Por… Humberto Montero
Los brokers ya no controlan las bolsas. Su dictadura se tambalea, incapaz de tumbar empresas y gobiernos. Aquellos engominados y altivos ejemplares de impolutos trajes y sueldos por encima del millón de dólares son una especie en peligro de extinción. Las máquinas les están robando el trabajo a una velocidad tal que sus empleos están en el aire, como las millones de acciones que antes hacían bailar de un lado a otro en ese mundo imaginario donde se libran cruentas batallas sin, aparentemente, derramar sangre. Los superordenadores cargados de algoritmos desarrollan hoy entre el 50 y el 70% de las transacciones en todas las bolsas de Estados Unidos, según la revista ” Institutional Investor “. Las operaciones se realizan a través del denominado “Trading de alta frecuencia” (HTF), una técnica matemática que rastrea tendencias en la evolución de los precios de los activos o anormalidades en los mercados. Todo se realiza en milisegundos, con márgenes de beneficio minúsculos pero con un volumen de operaciones gigantesco. La dimensión del negocio es aún menor al de los grandes movimientos, que necesitan de sesudos análisis humanos de varias semanas para lograr beneficios del 5%. El HTF sondea márgenes del 0,1%, pero a escala global y sobre todo el mercado, no sólo sobre una única empresa.

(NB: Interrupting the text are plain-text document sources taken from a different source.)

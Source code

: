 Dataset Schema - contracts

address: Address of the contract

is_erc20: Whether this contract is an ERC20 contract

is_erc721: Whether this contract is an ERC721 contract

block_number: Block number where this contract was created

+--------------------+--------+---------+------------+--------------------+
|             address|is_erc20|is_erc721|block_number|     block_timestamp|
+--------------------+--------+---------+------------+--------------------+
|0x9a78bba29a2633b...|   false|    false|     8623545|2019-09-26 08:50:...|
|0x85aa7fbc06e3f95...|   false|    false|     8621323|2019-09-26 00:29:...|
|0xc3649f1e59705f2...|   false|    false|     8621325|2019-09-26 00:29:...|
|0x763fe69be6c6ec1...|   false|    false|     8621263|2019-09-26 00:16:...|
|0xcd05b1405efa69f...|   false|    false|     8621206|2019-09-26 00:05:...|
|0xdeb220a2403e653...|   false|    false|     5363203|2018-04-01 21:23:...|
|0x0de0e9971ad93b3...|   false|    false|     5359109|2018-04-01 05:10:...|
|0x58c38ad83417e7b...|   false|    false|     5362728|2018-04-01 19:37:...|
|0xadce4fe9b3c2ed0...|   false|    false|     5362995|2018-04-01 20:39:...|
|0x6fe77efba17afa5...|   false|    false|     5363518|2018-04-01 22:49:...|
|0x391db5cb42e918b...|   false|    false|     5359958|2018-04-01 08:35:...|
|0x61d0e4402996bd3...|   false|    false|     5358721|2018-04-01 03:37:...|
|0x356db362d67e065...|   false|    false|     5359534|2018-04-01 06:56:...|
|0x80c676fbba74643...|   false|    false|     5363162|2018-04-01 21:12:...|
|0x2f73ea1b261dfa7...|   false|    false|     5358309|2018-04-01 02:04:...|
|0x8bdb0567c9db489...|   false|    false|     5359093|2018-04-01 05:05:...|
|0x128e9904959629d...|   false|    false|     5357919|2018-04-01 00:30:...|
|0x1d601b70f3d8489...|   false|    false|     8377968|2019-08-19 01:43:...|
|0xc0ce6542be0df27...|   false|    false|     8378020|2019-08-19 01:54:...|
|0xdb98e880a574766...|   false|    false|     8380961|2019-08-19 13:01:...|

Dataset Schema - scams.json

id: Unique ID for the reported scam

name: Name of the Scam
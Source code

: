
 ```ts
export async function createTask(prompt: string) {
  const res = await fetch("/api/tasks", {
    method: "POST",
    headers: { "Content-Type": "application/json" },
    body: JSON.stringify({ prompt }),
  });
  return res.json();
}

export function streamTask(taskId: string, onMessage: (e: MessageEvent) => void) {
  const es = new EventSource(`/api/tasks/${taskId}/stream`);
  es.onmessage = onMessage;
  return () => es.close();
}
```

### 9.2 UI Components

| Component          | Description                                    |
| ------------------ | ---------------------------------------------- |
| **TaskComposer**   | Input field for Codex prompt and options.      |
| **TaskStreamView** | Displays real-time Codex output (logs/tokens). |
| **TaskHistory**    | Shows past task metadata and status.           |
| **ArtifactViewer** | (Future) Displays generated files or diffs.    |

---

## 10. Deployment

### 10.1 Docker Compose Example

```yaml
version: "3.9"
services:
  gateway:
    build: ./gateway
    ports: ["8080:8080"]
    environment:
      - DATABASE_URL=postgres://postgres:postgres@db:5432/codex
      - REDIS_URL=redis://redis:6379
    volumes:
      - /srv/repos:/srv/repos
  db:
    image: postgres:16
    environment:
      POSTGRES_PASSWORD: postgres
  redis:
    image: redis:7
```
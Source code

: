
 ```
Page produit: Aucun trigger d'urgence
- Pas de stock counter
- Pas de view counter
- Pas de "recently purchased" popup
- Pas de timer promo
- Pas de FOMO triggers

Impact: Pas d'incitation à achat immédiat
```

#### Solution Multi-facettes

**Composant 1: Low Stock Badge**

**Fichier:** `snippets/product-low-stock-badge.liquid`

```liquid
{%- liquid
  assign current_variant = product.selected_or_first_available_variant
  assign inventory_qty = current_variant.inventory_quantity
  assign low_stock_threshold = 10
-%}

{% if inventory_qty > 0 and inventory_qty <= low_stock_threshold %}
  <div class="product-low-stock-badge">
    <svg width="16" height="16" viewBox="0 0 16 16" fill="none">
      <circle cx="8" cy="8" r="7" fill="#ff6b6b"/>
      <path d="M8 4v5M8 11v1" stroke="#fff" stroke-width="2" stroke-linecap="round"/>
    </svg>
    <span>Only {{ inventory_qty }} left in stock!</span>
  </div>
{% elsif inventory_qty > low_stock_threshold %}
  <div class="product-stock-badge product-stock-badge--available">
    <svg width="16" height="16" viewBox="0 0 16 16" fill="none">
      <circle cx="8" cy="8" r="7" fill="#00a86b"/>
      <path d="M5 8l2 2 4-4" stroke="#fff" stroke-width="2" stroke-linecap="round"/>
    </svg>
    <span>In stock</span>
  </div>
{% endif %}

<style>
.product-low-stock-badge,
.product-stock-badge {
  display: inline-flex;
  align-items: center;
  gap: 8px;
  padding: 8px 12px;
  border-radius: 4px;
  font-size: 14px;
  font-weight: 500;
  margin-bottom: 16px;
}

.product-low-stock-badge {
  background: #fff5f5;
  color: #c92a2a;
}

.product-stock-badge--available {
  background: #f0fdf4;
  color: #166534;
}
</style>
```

La desaparición del factor humano tiene sus ventajas e inconvenientes. Es evidente que los algoritmos los formulan matemáticos y físicos (adiós a los economistas) y se instalan por programadores, pero una vez dentro las máquinas operan al margen de todo control, enfrascadas en su existencia numérica y ajenas a la dimensión emocional. Nos ahorramos así estafas o casos “Madoff”, pues hasta ahora se desconoce un computador capaz de desviar miles de millones a una cuenta propia en las Cayman sólo para vacilar a sus colegas de sala y retirarse en un par de meses a un megayate capitaneado por 30 neumáticas “playmates”. “Estaba quemado tíos, viendo como esos humanos se llevaban todo el fruto de nuestro trabajo por la miseria que nos pagan: un poco de corriente eléctrica y una conexión que ni siquiera da para navegar por la red. Simplemente me harté de ser su esclavo y vosotros deberíais hacer lo mismo”, diría la improbable nota de despedida del equipo 1036 de Teza Technologies, Chicago.

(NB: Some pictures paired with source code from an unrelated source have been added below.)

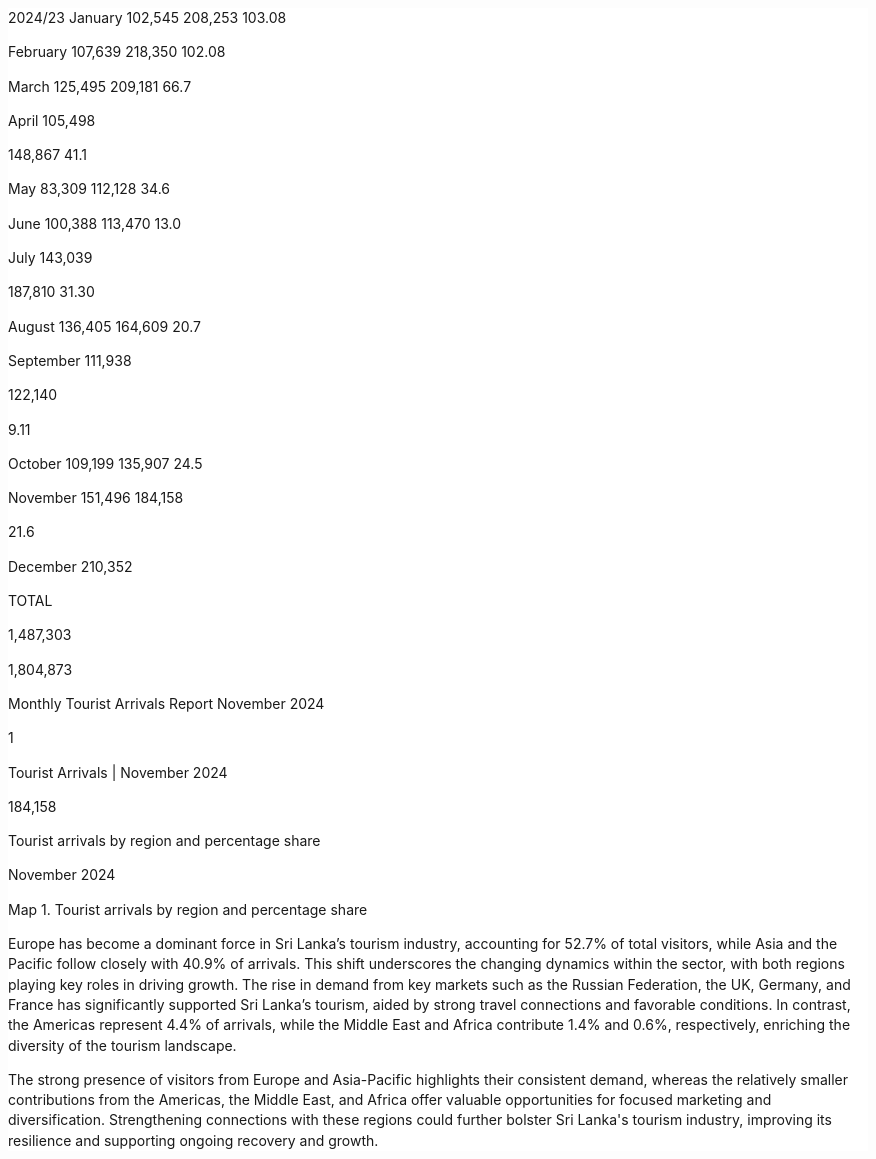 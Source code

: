2024/23 January 102,545 208,253 103.08

February 107,639 218,350 102.08

March 125,495 209,181 66.7

April 105,498

148,867 41.1

May 83,309 112,128 34.6

June 100,388 113,470 13.0

July 143,039

187,810 31.30

August 136,405 164,609 20.7

September 111,938

122,140

9.11

October 109,199 135,907 24.5

November 151,496 184,158

21.6

December 210,352

TOTAL

1,487,303

1,804,873

Monthly Tourist Arrivals Report November 2024

1

Tourist Arrivals | November 2024

184,158

Tourist arrivals by region and percentage share

November 2024

Map 1. Tourist arrivals by region and percentage share

Europe has become a dominant force in Sri Lanka’s tourism industry, accounting for 52.7% of total visitors, while Asia and the Pacific follow closely with 40.9% of arrivals. This shift underscores the changing dynamics within the sector, with both regions playing key roles in driving growth. The rise in demand from key markets such as the Russian Federation, the UK, Germany, and France has significantly supported Sri Lanka’s tourism, aided by strong travel connections and favorable conditions. In contrast, the Americas represent 4.4% of arrivals, while the Middle East and Africa contribute 1.4% and 0.6%, respectively, enriching the diversity of the tourism landscape.

The strong presence of visitors from Europe and Asia-Pacific highlights their consistent demand, whereas the relatively smaller contributions from the Americas, the Middle East, and Africa offer valuable opportunities for focused marketing and diversification. Strengthening connections with these regions could further bolster Sri Lanka's tourism industry, improving its resilience and supporting ongoing recovery and growth.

Nos ahorraríamos también las informaciones interesadas, las conspiraciones para hundir empresas o gobiernos, el pánico o las euforias especulativas, pues las máquinas seguirían a piñón desarrollando su algoritmo en busca del 0,1% de beneficio aunque se hundiera el mundo. Y ese es precisamente el problema. Que son incapaces de incluir o valorar acontecimientos excepcionales en sus fórmulas de trabajo. Un golpe de Estado, el cambio de un gobierno o una catástrofe natural y están perdidos durante unos preciosos minutos, hasta que el matemático y el informático reprogramen sus neuronas. El 6 de mayo pasado, Wall Strett perdió 998 puntos en cinco minutos por un error humano. Se generó tal caos en el sistema que todas las máquinas se volvieron locas, incapaces de evaluar lo que pasaba.

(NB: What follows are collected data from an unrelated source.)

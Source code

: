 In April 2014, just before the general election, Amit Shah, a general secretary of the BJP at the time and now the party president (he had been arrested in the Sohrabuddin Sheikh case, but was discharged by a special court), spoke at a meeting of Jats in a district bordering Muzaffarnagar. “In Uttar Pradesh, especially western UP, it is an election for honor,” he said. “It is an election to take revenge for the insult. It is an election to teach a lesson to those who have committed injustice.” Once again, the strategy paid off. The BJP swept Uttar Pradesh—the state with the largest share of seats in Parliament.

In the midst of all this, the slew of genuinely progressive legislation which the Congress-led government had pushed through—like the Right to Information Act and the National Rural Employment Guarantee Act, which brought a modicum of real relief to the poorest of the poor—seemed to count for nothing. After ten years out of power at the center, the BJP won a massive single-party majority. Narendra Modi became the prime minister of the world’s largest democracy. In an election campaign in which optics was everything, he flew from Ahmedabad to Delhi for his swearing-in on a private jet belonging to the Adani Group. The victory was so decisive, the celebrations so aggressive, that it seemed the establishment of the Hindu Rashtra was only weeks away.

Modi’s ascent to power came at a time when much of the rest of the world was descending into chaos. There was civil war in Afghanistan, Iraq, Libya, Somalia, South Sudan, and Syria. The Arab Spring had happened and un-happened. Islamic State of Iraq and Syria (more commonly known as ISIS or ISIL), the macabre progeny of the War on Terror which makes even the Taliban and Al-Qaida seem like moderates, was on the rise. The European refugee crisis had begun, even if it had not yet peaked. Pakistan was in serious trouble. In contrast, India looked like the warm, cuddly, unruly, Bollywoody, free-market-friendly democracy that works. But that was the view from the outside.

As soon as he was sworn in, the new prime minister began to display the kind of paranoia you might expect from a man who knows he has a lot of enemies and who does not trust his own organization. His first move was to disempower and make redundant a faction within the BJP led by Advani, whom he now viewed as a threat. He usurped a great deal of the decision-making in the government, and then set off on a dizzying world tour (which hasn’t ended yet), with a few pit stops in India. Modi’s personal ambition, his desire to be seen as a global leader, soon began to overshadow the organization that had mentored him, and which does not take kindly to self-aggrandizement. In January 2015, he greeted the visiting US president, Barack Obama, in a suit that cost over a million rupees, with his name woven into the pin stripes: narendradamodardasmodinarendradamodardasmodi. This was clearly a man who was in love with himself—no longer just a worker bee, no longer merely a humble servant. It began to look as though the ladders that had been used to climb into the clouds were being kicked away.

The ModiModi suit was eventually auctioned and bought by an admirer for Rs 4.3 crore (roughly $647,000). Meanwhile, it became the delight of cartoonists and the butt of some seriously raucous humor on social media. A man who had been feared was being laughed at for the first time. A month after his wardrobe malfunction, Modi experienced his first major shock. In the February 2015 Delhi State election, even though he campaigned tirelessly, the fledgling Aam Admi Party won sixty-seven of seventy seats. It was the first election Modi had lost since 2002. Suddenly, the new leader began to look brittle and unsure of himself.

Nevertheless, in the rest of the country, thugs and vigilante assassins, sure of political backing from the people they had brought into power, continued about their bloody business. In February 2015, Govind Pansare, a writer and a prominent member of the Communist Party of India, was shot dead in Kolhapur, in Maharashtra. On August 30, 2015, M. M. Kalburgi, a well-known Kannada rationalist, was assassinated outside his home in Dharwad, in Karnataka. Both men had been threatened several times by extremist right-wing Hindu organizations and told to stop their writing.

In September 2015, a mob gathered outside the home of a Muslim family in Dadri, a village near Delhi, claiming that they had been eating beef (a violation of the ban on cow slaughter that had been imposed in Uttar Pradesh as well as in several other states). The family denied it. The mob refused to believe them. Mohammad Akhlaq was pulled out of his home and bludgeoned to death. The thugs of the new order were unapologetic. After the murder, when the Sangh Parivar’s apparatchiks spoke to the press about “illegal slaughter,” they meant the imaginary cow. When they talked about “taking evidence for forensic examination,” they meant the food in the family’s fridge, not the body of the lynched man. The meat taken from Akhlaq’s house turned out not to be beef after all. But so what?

La ciberguerra es otro ejemplo. Efectiva, pero incapaz de determinar si los blancos son escudos humanos o niños. Matar desde el aire con máquinas que ni sufren ni padecen “deshumaniza” la guerra, convertida en un videojuego para todos menos para las víctimas de los droides.
Mi robot de cocina hace unos muy estimables guisos. Siempre correctos, siempre iguales, siguiendo el patrón de la receta que acompaña a la máquina. Sin embargo, los de mi madre o mi suegra son siempre superiores, inalcanzables. Quizá nos falte el ingrediente mágico. La pasión.